# Excision of lesion, cornea & conjunctiva



## w.baxter1073@gmail.com (Dec 16, 2011)

Any assistance with this coding would be greatly appreciated.  The following case has me stumped for the ICD-9 coding and probably need confirmation of CPT codes as well!  Thank you all in advance.



ANESTHESIA: Local with monitored anesthesia care. 
ASSISTANT: None. 

PREOPERATIVE DIAGNOSIS:	
Conjunctival and corneal lesion, right eye suspicious for squamous ocular surface neoplasia.

POSTOPERATIVE DIAGNOSIS:	
Conjunctival and corneal lesion, right eye suspicious for squamous ocular surface neoplasia.

OPERATION PERFORMED:	
1.	Excision of corneal lesion.
2.	Excision of conjunctival lesion.
3.	Ocular surface reconstruction using amniotic membrane graft.
4.	Cryotherapy.

COMPLICATIONS:		None.
ESTIMATED BLOOD LOSS:    None. 
SPECIMENS: Keratoconjunctival lesion to pathology.

INDICATIONS FOR PROCEDURE:    The patient is a pleasant 62-year-old gentleman who has noticed a bump on his right eye for several months. He also complains of some irritation and soreness. The patient and his wife note that the bump has been increasing in size as of late. Examination reveals a large keratoconjunctival mass. This does not have the appearance of the pterygium. Rather the area has a ground glass-type appearance with fronds growing onto the cornea. The patient does have history of two previous primary cancers including renal cell carcinoma which was metastatic to the bones, lungs and brain as well as previous prostate cancer. After full description of the risks, benefits and alternatives to the proposed procedure with the risks including pain, bleeding, infection and loss of vision, loss of the eye, need for more surgery, possible spread of tumor cells, slow healing due to chemotherapy, need for further chemotherapy as well as others the decision was made to proceed with excision of the keratoconjunctival lesion with ocular surface reconstruction using amniotic membrane graft as well as cryotherapy. 
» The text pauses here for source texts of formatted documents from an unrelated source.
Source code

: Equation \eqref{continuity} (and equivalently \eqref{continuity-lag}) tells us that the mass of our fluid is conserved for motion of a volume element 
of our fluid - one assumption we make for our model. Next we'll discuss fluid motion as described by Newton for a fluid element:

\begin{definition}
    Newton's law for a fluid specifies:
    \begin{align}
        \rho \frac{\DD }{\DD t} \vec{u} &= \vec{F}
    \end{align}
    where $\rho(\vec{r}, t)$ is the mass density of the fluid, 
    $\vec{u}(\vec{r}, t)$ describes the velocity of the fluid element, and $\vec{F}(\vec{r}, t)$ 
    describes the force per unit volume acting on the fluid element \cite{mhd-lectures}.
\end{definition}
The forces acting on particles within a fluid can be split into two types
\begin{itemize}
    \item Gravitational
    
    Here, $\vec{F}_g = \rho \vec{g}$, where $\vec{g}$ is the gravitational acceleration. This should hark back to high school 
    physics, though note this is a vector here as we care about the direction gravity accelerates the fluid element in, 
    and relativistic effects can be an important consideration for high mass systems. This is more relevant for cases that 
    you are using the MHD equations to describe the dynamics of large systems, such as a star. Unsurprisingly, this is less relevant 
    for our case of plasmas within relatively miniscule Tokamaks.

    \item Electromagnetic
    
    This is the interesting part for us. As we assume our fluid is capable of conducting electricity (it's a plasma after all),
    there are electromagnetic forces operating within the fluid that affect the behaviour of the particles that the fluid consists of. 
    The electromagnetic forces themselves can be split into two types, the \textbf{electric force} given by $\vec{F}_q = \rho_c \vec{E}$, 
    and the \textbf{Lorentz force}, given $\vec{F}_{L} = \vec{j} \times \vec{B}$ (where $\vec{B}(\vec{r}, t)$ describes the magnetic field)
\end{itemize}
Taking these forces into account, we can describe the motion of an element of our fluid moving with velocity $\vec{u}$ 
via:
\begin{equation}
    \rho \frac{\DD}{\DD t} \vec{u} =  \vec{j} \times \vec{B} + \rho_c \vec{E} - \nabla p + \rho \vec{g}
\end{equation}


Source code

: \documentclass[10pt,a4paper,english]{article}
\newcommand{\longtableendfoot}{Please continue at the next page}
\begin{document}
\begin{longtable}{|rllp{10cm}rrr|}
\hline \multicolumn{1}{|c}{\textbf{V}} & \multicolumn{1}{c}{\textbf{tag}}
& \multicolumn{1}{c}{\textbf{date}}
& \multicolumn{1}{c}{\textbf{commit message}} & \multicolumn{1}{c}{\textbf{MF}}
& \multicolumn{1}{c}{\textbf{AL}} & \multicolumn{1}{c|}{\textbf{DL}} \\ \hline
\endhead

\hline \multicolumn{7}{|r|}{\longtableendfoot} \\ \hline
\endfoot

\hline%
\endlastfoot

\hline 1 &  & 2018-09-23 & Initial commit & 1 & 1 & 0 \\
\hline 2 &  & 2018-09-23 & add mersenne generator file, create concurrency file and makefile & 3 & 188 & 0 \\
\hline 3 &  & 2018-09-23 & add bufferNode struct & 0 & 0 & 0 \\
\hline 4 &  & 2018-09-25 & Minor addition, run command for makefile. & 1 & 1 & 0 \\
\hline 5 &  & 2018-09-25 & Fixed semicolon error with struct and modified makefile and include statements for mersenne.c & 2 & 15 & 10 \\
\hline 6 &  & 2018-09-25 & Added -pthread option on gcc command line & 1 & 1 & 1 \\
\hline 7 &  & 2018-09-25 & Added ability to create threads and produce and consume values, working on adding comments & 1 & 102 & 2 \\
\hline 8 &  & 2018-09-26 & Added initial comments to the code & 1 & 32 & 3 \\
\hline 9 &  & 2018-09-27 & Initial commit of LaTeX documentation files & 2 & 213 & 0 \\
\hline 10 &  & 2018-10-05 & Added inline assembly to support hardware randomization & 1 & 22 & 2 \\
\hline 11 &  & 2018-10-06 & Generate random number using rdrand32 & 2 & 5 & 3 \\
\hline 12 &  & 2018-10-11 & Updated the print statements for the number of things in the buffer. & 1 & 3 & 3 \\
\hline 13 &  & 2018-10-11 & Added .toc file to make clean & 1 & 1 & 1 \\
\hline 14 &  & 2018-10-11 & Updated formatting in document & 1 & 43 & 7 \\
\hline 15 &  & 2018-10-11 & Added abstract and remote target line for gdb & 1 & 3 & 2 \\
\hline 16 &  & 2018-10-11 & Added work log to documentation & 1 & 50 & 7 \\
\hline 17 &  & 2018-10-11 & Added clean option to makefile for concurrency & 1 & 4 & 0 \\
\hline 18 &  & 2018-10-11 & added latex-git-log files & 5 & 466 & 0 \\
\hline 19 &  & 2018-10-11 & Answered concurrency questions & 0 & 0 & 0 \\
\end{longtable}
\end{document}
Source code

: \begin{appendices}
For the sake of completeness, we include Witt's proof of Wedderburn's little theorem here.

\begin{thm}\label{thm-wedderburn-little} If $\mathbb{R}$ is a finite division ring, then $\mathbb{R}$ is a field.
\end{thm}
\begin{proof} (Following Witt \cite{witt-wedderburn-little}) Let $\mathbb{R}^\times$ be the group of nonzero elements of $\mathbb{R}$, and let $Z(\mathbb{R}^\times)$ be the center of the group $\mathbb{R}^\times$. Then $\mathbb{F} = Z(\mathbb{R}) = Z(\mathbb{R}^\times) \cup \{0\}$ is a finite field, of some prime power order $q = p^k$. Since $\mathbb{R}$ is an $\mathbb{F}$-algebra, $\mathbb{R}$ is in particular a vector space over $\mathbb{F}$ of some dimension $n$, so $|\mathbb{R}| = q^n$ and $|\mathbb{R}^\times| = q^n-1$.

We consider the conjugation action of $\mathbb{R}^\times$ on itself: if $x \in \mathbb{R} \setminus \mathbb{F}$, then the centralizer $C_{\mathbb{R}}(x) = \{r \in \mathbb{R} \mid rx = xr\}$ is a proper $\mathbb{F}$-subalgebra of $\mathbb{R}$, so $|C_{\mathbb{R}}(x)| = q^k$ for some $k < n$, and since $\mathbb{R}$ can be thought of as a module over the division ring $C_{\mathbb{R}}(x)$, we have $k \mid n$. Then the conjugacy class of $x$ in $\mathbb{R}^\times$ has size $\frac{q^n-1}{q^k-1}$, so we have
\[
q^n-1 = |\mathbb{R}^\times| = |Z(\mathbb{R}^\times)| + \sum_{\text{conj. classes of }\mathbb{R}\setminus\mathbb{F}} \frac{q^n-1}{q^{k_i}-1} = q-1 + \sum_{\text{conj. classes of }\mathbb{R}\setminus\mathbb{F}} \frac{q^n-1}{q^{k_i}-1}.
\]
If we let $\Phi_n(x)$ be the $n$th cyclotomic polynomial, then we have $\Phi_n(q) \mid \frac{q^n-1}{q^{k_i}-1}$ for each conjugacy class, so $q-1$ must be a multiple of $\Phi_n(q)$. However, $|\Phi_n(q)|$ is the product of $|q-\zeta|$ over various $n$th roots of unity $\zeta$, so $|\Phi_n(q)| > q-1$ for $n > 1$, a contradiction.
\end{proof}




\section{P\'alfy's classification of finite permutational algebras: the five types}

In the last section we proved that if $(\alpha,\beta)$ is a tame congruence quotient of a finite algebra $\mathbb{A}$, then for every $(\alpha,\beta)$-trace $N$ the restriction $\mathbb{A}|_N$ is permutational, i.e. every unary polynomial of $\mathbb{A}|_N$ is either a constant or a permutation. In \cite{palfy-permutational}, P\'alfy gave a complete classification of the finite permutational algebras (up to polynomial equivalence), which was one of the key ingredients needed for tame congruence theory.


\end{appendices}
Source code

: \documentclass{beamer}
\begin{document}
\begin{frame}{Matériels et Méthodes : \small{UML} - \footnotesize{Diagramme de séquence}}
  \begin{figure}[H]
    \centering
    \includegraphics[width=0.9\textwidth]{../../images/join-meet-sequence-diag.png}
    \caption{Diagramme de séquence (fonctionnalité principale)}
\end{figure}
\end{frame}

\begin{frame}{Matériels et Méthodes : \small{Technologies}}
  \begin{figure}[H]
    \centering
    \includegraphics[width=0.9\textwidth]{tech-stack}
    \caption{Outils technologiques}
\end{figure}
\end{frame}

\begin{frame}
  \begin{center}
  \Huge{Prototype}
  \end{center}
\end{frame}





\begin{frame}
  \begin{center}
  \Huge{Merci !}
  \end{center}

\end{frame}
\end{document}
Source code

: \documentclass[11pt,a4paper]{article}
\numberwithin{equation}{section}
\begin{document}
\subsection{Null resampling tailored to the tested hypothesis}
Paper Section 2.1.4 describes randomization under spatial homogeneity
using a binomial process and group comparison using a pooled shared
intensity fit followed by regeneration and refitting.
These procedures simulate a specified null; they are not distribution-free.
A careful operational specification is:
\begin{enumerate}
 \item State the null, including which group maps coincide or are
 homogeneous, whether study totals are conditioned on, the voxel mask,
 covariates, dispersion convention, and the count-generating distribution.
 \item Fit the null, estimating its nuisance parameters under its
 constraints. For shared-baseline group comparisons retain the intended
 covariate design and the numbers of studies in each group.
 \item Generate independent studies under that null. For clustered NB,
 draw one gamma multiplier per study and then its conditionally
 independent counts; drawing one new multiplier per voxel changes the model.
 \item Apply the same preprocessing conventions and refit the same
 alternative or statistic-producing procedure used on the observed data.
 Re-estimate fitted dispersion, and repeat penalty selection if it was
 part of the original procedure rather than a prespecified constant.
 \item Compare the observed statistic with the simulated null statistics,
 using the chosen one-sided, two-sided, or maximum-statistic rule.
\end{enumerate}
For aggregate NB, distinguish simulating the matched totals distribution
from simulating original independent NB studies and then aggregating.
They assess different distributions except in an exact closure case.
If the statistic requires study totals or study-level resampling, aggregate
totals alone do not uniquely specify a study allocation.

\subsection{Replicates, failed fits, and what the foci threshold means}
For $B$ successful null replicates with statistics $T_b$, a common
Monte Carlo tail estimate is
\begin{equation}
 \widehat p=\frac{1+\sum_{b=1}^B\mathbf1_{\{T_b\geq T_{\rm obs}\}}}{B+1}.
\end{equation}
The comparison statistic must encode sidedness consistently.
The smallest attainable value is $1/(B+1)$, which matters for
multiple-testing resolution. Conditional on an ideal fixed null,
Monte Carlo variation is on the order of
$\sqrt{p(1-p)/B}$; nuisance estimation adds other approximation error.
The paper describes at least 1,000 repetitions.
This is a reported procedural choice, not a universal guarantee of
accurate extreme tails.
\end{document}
DESCRIPTION OF PROCEDURE:    The patient was brought to the preoperative holding area to the operating suite where he was identified by the surgeon.  The patient’s right eye was prepped and draped in the standard, sterile fashion except no iodine-containing products were used.  Preoperatively TetraVisc was used to numb the eye and one drop of phenylephrine was used for dilation. The area of the growth had been delineated with the slit lamp preoperatively to make a preoperative sketch. The lid speculum was placed and the operating microscope was swung into position. The eye was examined and there was found to be a large, approximately 11 mm, temporal corneal limbal mass with ground-glass appearance as well as fronding pattern. A large conjunctival lesion was also noted which extended approximately 9 mm from the limbus. The conjunctival lesion did not appear as suspicious for neoplasia as the corneal lesion though they were attached. 

Traction suture was placed to the nasal limbus using 8-0 Vicryl. A corneal light shield was placed and used throughout the case to prevent phototoxicity. The subconjunctival mass was marked using a fine tip marker leaving a margin of approximately 3-4 mm. 1% lidocaine with epinephrine was used to raise the conjunctival mass. The conjunctival portion of the tumor was excised with Westcott scissors. The conjunctival portion of the tumor was not adherent to the sclera. Pressure was applied to the scissors when removing the limbal portion of the tumor so that they were flush with the sclera and were able to cut underneath the tumor. A Weck-Cel spear soaked in dehydrated alcohol was applied to the corneal surface at the temporal limbus for 60 seconds. The alcohol was then washed away with copious balanced salt solution. A Beaver blade was used to scroll the corneal epithelium to the limbus including the limbal mass and the corneal portion of this mass.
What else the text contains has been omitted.